System restore... It eats your harddrive faster than anything else, and I just dont use it at all. Just keep a good back-up, system crash? Re-install Windows and load the back-up, done!

You could just change the amount of space allocated to system restore, then there's no need to reinstall windows unless absolutely necessary, everyone should backup regularly anyway.

[Roger H. Veteran]

I do a backup but i always disable system restore too. I know i don't need to format whenever something goes wrong but it just drives me nuts to think something going on in the backgrounds there that might be causing an issue or 2 whenever something happens. I always think it might be the cause of whatever new problem i'm having. To help my sanity and to calm my OCDs i format my system.

I know i could also use a VM to test out various configs or software or even hardware but i rather doing it on here and then once i'm done i'll format and only install whatever i liked from my "testing" phase. I dunno, i'm weird :D

[bradavon]

Here's my Windows Features dialog:

I don't need Windows Media Player given MPC is faster, lighter, and more functional (and iTunes manages my music).

I've disabled everything else I can't see myself ever needing.

With DVD Maker disabled (which I'll never use), will it also remove DVD Playback support? I've let it enabled, as I think it does.

[iamwhoiam]

With DVD Maker disabled (which I'll never use), will it also remove DVD Playback support? I've let it enabled, as I think it does.

Removing it won't keep you from having DVD playback.

[cabron]

I thought Windows 7 was already optimized, so it does not need to be disabled any services.

[pezzonovante]

Media Player Classic sucks.

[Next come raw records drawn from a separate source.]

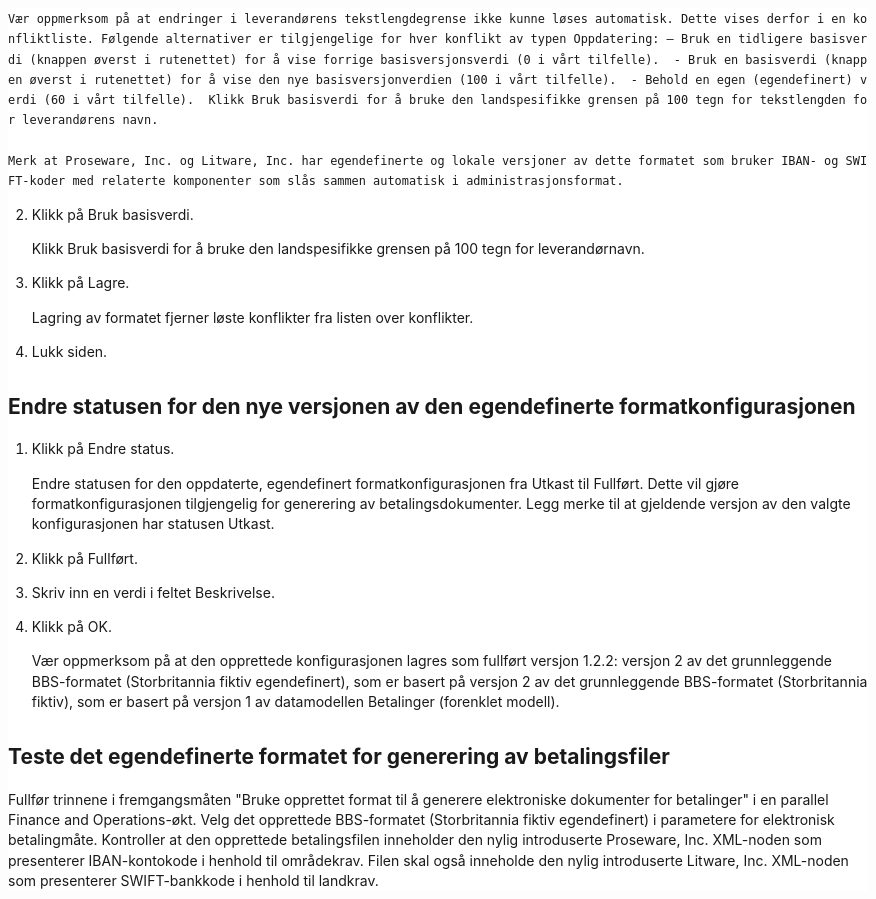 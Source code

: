     Vær oppmerksom på at endringer i leverandørens tekstlengdegrense ikke kunne løses automatisk. Dette vises derfor i en konfliktliste. Følgende alternativer er tilgjengelige for hver konflikt av typen Oppdatering: – Bruk en tidligere basisverdi (knappen øverst i rutenettet) for å vise forrige basisversjonsverdi (0 i vårt tilfelle).  - Bruk en basisverdi (knappen øverst i rutenettet) for å vise den nye basisversjonverdien (100 i vårt tilfelle).  - Behold en egen (egendefinert) verdi (60 i vårt tilfelle).  Klikk Bruk basisverdi for å bruke den landspesifikke grensen på 100 tegn for tekstlengden for leverandørens navn.  

    Merk at Proseware, Inc. og Litware, Inc. har egendefinerte og lokale versjoner av dette formatet som bruker IBAN- og SWIFT-koder med relaterte komponenter som slås sammen automatisk i administrasjonsformat.  

2. Klikk på Bruk basisverdi.

    Klikk Bruk basisverdi for å bruke den landspesifikke grensen på 100 tegn for leverandørnavn.  

3. Klikk på Lagre.

    Lagring av formatet fjerner løste konflikter fra listen over konflikter.  

4. Lukk siden.

## <a name="change-the-status-of-the-new-version-of-the-custom-format-configuration"></a>Endre statusen for den nye versjonen av den egendefinerte formatkonfigurasjonen
1. Klikk på Endre status.

    Endre statusen for den oppdaterte, egendefinert formatkonfigurasjonen fra Utkast til Fullført. Dette vil gjøre formatkonfigurasjonen tilgjengelig for generering av betalingsdokumenter. Legg merke til at gjeldende versjon av den valgte konfigurasjonen har statusen Utkast.  

2. Klikk på Fullført.
3. Skriv inn en verdi i feltet Beskrivelse.
4. Klikk på OK.

    Vær oppmerksom på at den opprettede konfigurasjonen lagres som fullført versjon 1.2.2: versjon 2 av det grunnleggende BBS-formatet (Storbritannia fiktiv egendefinert), som er basert på versjon 2 av det grunnleggende BBS-formatet (Storbritannia fiktiv), som er basert på versjon 1 av datamodellen Betalinger (forenklet modell).  

## <a name="test-the-customized-format-for-payment-files-generation"></a>Teste det egendefinerte formatet for generering av betalingsfiler
Fullfør trinnene i fremgangsmåten "Bruke opprettet format til å generere elektroniske dokumenter for betalinger" i en parallel Finance and Operations-økt. Velg det opprettede BBS-formatet (Storbritannia fiktiv egendefinert) i parametere for elektronisk betalingmåte. Kontroller at den opprettede betalingsfilen inneholder den nylig introduserte Proseware, Inc. XML-noden som presenterer IBAN-kontokode i henhold til områdekrav. Filen skal også inneholde den nylig introduserte Litware, Inc. XML-noden som presenterer SWIFT-bankkode i henhold til landkrav.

It has a horrible UI. WMP 12 and Zune 4.0 FTW.

[callummr]

Media Player Classic sucks. It has a horrible UI. WMP 12 and Zune 4.0 FTW.

I actually prefer functionality. Also you can hide all of the UI and have a thin glass border only, which is how I usually use it so it doesn't affect me at all. Every function I need (Open File, Open DVD, View settings, play/pause etc) can be accessed via right click or keyboard shortcuts.

[pezzonovante]

I actually prefer functionality. Also you can hide all of the UI and have a thin glass border only, which is how I usually use it so it doesn't affect me at all. Every function I need (Open File, Open DVD, View settings, play/pause etc) can be accessed via right click or keyboard shortcuts.

But you can install shark 007's codecs on Windows 7. Then you will be able to play every file using the beautiful WMP12.

[callummr]

But you can install https://www.neowin.net/forum/index.php?act=announce&f=12&id=11's codecs on Windows 7. Then you will be able to play every file using the beautiful WMP12.

I fail to see what WMP has over MPC-HC. I can't say I care about how it looks when it's not even playing anything, and there's nothing wrong with MPC's appearance when it's playing with only video visible as I've said.